Door het schrijven van zijn debuutroman, zo stelt Ceustermans in de inleiding van Schrijven in de Grauwzone, kwam hij in contact met enkele boezemvrienden van Berckmans. Zo ontmoette hij Berckmans’ kompaan en ‘literair secretaris’ Geert Breës, alsook Dirk Smits. Ceustermans citeert, zoals gezegd, uitvoerig uit ‘honderden brieven’, interviews, gepubliceerd en onuitgegeven materiaal: stukken die hij als een niet aflatende speurhond opzocht en verzamelde, versnipperd en verspreid als het was over de vele Berckmans-intimi. Achterin Schrijven in de grauwzone komt in de bibliografie, onder de rubriek ‘Secundaire literatuur’, een ‘overzicht van de belangrijkste brievencollecties’: ‘De privébriefwisseling van Berckmans is het hart van deze biografie en maakte het mogelijk om Berckmans’ innerlijke strijd in kaart te brengen. De meeste van Berckmans’ brievencollecties zijn in handen van privépersonen.’ Een overzicht van de ongepubliceerde teksten ontbreekt helaas in de bibliografie. Een lijst moet de lezer als het ware distilleren uit de biografie, waarin er toch een tiental onuitgegeven teksten aan bod komt, zij het zonder bronvermelding. Dat is behoorlijk frustrerend want je vraagt je dan af waar die teksten in godsnaam te lezen zijn? Het boek sluit naast de bibliografie af met een personenregister en een dankwoord. De twee fotokaternen met een dertigtal foto’s zijn een mooie aanvulling, maar zijn ook confronterend: het is even slikken om te zien hoe Berckmans van een jeugdige knaap met flaporen en een ontwapenende, loense blik evolueerde naar een uitgeteerd wrak, creperend in zijn sofa, omringd door lege blikjes Cara-pils, beschimmelde pizzadozen, uitpuilende asbakken en ander niet nader te bepalen afval.

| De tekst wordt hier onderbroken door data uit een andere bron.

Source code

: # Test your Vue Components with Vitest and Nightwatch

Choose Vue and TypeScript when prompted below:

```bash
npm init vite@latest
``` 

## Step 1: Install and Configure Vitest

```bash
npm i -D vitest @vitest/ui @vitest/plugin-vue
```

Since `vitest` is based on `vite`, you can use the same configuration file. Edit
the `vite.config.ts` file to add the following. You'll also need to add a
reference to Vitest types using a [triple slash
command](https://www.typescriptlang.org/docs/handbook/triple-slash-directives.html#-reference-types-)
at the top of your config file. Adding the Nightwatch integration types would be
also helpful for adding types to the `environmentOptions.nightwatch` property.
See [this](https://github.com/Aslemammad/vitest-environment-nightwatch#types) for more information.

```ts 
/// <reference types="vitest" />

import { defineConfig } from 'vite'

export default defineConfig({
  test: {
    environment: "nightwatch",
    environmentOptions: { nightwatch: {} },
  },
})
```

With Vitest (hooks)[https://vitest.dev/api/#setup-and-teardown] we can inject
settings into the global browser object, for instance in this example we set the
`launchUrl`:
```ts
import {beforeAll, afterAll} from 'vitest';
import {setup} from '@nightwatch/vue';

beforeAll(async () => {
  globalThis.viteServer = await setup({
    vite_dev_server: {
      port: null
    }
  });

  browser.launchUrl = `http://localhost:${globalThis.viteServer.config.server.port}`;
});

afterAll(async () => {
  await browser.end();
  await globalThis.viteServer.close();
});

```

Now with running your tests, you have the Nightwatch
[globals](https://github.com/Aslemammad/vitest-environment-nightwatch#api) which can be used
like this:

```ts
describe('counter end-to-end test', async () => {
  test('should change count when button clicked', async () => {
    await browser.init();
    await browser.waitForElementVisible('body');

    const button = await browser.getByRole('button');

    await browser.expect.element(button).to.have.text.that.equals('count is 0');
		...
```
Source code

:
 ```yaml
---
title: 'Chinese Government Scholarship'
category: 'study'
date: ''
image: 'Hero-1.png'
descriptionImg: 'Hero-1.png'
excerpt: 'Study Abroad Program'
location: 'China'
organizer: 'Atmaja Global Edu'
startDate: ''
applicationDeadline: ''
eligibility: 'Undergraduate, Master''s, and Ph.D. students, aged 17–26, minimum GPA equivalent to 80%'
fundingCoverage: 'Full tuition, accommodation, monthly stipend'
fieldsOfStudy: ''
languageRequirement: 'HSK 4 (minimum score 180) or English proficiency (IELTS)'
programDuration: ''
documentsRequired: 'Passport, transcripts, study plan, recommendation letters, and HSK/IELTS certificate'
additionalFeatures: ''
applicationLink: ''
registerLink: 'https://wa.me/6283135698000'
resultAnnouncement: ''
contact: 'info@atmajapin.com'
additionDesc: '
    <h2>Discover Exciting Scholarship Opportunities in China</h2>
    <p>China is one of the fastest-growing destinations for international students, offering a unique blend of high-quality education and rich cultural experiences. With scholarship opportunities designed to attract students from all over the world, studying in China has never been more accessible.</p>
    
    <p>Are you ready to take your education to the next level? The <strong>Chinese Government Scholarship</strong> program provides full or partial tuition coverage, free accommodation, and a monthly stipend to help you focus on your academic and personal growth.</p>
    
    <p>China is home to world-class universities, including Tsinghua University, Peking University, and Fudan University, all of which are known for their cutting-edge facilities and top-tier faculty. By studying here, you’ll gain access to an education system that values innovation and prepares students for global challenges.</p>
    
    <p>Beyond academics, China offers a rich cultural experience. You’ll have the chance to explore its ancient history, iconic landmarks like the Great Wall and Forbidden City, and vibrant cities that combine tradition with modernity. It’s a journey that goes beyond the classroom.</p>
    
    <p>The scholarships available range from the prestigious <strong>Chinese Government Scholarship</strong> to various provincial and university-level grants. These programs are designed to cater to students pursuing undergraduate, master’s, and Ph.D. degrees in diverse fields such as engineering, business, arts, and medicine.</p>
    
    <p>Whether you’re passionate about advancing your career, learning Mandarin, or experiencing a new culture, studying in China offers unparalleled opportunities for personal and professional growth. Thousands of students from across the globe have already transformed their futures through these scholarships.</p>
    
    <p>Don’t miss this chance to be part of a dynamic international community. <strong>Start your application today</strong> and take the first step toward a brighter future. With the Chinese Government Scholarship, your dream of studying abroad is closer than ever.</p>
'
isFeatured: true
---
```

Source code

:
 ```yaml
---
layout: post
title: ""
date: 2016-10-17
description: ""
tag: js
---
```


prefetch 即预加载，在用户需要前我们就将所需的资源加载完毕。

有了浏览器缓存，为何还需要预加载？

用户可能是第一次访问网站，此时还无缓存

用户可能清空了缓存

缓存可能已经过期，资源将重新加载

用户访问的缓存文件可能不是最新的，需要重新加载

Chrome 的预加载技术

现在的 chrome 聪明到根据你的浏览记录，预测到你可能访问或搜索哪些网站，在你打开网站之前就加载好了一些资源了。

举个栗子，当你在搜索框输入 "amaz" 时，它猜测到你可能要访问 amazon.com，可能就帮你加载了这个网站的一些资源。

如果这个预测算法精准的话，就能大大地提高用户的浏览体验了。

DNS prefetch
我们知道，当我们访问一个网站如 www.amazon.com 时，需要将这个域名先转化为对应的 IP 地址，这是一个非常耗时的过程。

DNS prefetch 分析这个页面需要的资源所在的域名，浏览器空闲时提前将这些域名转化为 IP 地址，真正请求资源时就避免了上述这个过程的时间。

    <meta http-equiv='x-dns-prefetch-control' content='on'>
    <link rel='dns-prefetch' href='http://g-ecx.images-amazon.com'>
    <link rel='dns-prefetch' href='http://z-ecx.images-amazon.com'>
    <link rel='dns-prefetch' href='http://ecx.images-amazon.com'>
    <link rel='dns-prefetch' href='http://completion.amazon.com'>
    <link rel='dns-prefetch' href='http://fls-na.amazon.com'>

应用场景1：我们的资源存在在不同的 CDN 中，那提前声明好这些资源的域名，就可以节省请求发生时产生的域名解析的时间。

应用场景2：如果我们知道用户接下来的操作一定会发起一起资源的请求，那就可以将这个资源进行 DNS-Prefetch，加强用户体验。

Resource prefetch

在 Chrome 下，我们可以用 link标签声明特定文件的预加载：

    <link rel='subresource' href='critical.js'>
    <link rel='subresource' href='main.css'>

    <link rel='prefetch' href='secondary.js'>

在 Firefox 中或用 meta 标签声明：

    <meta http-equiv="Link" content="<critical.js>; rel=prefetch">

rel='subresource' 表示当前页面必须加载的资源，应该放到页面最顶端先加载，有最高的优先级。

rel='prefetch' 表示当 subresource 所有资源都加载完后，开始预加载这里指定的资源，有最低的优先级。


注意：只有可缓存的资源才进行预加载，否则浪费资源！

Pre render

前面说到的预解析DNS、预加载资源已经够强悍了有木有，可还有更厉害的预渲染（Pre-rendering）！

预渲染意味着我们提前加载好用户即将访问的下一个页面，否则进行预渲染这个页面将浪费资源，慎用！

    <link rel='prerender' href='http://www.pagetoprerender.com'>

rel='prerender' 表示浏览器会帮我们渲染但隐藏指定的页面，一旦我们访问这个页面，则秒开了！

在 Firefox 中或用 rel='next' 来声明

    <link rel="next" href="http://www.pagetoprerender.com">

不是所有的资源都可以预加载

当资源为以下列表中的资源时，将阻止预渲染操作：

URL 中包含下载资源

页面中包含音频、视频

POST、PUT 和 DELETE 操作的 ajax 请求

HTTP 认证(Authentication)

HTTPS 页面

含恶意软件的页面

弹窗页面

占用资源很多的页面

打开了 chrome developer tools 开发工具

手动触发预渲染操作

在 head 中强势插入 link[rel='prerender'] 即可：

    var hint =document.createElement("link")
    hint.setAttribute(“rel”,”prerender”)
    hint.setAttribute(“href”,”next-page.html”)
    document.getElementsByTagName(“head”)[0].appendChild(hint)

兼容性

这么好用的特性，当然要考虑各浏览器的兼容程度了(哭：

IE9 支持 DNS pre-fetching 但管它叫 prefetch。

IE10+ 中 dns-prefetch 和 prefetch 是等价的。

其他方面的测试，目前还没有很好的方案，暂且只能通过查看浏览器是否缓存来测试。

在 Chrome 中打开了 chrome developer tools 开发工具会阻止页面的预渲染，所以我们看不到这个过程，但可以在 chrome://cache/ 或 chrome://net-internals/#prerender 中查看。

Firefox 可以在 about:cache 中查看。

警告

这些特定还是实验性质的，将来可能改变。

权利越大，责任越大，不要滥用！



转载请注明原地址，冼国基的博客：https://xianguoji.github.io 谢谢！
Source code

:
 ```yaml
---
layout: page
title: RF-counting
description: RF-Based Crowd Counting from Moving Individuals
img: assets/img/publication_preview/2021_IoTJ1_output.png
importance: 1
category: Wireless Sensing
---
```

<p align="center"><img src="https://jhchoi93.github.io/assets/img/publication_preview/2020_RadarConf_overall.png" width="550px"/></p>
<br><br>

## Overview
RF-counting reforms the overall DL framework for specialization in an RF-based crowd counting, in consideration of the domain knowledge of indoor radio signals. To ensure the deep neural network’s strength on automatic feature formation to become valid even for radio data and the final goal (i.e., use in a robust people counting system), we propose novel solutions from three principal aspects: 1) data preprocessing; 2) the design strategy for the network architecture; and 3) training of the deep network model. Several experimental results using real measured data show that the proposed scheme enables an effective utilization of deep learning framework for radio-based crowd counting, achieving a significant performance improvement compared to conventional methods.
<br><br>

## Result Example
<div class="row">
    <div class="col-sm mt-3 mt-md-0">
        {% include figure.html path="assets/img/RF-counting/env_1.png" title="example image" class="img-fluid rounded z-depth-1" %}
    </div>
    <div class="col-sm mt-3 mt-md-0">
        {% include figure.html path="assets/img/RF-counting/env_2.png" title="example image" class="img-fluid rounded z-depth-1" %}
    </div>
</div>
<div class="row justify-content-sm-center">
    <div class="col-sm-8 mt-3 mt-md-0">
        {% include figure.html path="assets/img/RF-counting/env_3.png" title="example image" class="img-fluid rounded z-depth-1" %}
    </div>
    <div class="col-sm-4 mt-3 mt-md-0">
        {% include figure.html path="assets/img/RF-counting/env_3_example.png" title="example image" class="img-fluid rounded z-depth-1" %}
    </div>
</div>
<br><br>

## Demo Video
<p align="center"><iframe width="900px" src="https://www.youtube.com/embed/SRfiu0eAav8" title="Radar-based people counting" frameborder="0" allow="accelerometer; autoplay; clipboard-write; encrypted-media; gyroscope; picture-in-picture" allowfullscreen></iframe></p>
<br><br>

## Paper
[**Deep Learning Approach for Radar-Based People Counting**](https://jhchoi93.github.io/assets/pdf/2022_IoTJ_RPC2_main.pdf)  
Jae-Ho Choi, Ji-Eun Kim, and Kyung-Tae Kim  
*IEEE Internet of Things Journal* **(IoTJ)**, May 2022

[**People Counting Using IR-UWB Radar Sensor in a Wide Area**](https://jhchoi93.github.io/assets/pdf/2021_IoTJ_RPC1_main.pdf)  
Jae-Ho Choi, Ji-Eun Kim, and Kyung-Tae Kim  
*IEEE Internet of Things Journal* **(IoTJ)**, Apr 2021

In zijn dankwoord hoopt Ceustermans ‘niemand te vergeten’. Bekende intimi van Berckmans, die met andere woorden prominent aanwezig zijn in diens biografie, staan uiteraard op de lijst: Lut van Dijck, Kristien De Proost, Geert Breës, Dirk Smits, Pieter Bouwman, Dimitri Van Zeebroeck, Vital Baeken, Wim Jammaer, Jakke Hellemans, om er maar enkele te noemen. Aan de andere kant verschijnen er ook namen van personen die níet voorkomen in de biografie, maar tóch op de lijst prijken, zonder nadere uitleg. Een voorbeeld is Jeroen Olyslaegers. Los daarvan, in het dankwoord is er alvast één opvallende afwezige: antiquaar Leon Lemahieu (alias Zachaar, Leonski Leon of Maks Motseklet). Lemahieu, die in het ‘Anti-quariaat’ van de Antwerpse Wolstraat pal tegenover De Groene Waterman nering houdt, behoorde de laatste twaalf jaar van Berckmans’ leven nochtans tot de beste vrienden van de auteur van Het zomert in Barakstad. Bovendien is Lemahieu de eigenaar van enkele unieke Berckmansiana én stond hij model voor de bewuste Leon in De boekenmoordenaar.
Er zijn twee korte passages over Lemahieu in Schrijven in de Grauwzone, waar hij terloops en in één en dezelfde paragraaf wordt weggezet als een ‘ietwat bombastische causeur’ en de maker van een ‘ietwat pornografische film’. Er is ook nog een derde cameo, want Lemahieu was de vriend die in de prelude meeging met Berckmans bij uitgever Vanschoonbeek en achter het stuur van zijn witte 2CV op zoek ging naar een fotokopiehandel in Merksem. Nochtans was Ceustermans in de vier jaar waarin hij aan zijn boek werkte een geregelde gast in de Wolstraat. Blijkbaar was dit niet voldoende om Lemahieu op te nemen in het dankwoord. Of is het een vergetelheid? Hoe het zij, als kleine daad van poëtisch verzet houdt Lemahieu in zijn ‘Anti-quariaat: le Salon de Leon’ vanaf 28 oktober een tentoonstelling over Berckmans.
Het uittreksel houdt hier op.